The database management just feels awful to me, although I'm convinced that I
must not be doing it right. There is a database migration plugin, but it feels
very clunky and I tend not to use it. Rails has very nice database management
and it is easy to rollback changes or perform modifications on tables. Doing
the same with the grails database migration plugin requires several steps.

The Good Parts:

Like I mentioned before, deployment is super easy. Make a .war file, put it in
Tomcat, done. Also, being able to use software like Tomcat is a bonus, because
it means a much lower barrier of entry for those who are not as well-versed in
configuring web servers.

If you've never installed ruby on rails or groovy and grails before, groovy
and grails is by far the easier to configure. Grails is also much friendlier
to the windows crowd. However, I feel that these are hardly points to make, as
you only really install your framework once (sure there is updating, but
ruby/rails has better version management available anyway).

If you've come from a java background, groovy will come very easily.
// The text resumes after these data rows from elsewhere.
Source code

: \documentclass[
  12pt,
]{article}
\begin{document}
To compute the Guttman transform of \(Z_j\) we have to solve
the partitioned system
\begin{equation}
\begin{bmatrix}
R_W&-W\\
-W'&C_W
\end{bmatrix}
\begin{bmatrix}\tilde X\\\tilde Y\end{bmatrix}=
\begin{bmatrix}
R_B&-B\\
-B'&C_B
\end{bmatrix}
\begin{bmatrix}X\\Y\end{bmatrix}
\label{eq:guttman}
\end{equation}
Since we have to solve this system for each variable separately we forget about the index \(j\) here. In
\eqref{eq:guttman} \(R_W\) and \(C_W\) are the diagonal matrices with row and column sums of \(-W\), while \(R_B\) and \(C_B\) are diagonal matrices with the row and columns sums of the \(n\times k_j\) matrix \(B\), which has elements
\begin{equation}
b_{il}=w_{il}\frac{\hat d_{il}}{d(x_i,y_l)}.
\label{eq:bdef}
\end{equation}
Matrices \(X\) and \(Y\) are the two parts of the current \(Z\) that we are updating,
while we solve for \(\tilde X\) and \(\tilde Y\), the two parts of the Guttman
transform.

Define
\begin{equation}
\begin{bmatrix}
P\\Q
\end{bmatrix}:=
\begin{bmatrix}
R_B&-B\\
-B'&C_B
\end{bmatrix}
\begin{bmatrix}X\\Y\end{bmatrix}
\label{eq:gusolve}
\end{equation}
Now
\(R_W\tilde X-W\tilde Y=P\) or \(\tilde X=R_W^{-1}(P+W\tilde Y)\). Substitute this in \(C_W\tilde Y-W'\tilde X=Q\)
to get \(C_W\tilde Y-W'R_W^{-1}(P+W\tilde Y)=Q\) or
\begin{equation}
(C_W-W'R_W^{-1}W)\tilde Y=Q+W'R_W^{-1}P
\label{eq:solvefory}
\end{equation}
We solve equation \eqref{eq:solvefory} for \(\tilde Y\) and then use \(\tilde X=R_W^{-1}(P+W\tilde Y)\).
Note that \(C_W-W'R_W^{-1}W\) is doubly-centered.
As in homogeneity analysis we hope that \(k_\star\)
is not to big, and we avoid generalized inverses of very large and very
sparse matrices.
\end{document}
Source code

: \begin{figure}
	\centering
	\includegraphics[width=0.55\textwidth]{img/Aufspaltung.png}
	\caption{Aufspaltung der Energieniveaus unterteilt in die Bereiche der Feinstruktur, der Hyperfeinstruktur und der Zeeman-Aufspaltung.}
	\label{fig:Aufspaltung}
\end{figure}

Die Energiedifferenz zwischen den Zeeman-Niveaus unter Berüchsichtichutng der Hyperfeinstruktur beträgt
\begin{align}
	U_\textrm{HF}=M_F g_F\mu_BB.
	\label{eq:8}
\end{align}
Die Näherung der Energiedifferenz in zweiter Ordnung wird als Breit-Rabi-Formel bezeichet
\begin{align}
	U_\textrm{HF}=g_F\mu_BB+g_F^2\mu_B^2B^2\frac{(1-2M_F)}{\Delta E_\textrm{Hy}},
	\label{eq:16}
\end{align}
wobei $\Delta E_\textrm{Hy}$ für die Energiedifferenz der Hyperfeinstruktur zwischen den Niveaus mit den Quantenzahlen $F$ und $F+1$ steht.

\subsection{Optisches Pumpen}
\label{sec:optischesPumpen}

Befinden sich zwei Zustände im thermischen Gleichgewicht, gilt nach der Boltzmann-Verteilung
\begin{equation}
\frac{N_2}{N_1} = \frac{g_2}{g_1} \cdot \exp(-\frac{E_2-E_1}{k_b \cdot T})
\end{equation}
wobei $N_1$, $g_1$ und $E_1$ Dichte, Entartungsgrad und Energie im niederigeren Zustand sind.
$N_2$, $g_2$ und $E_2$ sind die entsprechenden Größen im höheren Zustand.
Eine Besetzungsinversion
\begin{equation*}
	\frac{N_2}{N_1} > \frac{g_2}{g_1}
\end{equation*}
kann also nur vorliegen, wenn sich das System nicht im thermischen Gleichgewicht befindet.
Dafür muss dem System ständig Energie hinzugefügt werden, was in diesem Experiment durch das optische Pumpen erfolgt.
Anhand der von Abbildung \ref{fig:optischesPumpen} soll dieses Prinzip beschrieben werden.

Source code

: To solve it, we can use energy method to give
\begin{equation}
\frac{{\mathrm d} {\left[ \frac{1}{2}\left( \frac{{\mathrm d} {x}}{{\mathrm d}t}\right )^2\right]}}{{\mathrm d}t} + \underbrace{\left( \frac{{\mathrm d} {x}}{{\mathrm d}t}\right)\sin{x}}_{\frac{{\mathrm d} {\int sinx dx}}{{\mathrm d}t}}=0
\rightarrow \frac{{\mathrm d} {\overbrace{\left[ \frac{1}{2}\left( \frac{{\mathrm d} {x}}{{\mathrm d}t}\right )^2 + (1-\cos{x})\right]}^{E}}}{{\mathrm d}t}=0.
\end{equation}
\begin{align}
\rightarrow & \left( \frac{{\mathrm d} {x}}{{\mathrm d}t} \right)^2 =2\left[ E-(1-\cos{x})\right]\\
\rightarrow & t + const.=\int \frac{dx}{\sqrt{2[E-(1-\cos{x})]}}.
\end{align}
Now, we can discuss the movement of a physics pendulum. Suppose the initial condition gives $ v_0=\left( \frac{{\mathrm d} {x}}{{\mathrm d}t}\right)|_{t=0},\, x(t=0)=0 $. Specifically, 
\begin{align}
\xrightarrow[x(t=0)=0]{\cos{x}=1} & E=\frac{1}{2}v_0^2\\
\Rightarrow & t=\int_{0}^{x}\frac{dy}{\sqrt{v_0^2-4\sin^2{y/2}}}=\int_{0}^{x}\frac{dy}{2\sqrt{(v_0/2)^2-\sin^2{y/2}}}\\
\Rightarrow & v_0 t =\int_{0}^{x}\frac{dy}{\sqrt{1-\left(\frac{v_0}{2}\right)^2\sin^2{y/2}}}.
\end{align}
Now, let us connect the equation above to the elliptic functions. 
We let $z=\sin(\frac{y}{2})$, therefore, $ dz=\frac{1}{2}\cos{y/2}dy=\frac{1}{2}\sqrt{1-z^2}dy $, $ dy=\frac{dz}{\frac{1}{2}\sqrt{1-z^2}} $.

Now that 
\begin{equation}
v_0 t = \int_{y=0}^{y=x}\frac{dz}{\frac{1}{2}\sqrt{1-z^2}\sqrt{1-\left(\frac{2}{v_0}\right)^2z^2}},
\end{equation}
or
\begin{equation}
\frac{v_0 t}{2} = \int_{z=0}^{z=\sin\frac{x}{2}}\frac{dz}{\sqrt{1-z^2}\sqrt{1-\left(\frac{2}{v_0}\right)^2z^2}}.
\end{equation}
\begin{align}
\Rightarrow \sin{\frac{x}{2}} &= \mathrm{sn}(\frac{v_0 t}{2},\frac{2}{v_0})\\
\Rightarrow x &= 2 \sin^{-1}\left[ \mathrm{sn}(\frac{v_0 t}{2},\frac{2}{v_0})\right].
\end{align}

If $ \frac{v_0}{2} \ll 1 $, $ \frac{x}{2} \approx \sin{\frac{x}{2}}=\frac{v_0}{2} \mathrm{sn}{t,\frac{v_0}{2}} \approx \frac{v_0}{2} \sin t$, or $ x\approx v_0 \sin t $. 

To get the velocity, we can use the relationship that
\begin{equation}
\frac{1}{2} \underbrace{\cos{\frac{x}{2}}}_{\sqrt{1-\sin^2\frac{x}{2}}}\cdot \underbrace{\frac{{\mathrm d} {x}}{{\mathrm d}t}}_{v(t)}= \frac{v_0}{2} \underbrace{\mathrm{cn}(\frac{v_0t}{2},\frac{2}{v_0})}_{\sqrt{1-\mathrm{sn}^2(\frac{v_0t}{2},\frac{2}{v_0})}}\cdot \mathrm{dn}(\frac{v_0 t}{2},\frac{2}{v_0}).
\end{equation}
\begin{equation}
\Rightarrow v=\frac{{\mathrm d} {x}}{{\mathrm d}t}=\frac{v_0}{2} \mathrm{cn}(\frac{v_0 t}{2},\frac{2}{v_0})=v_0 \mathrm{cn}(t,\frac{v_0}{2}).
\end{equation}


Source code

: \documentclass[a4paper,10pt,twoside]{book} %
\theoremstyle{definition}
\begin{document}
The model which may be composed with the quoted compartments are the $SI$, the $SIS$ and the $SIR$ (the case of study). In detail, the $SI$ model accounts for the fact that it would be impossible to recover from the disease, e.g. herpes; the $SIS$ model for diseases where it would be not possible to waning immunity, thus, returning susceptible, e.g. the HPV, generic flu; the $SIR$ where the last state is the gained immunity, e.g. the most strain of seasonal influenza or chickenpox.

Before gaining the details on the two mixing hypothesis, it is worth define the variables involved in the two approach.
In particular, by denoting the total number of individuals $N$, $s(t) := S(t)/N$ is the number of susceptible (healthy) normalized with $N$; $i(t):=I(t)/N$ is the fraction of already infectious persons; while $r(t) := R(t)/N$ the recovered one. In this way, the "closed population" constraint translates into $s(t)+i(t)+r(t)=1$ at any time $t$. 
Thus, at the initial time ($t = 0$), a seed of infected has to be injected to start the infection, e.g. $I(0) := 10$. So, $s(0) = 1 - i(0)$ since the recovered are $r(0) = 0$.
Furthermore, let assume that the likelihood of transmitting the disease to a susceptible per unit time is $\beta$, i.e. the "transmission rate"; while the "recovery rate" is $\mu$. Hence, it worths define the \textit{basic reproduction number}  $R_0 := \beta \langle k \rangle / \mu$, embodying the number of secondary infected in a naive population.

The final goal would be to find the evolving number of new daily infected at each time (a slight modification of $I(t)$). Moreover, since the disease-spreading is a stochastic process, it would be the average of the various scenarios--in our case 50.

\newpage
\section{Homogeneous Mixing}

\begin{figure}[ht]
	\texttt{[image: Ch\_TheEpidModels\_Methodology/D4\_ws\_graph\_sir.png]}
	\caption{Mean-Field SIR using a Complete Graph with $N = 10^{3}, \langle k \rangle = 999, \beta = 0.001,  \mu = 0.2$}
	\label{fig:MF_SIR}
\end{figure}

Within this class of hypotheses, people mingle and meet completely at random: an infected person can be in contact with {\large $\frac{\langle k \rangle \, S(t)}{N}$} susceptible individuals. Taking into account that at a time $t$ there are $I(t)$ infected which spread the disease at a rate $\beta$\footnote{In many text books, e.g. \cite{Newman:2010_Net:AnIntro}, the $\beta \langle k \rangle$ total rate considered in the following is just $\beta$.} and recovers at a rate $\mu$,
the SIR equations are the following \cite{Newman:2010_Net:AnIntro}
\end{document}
At any rate, sorry for the novel, but I hope this helps.

------
vorg
> Grails. After two months of work i must say i found it very interesting and
> productive

Two months isn't long enough to gauge productivity - there could be a lot of
maintenance issues later.

I'm interested to know how many of the Groovy Language features are used in a
typical Grails project, or in any Grails project for that matter. I mean, does
any Grails project out there, say, transform the abstract syntax tree with
Groovy's AST transforms?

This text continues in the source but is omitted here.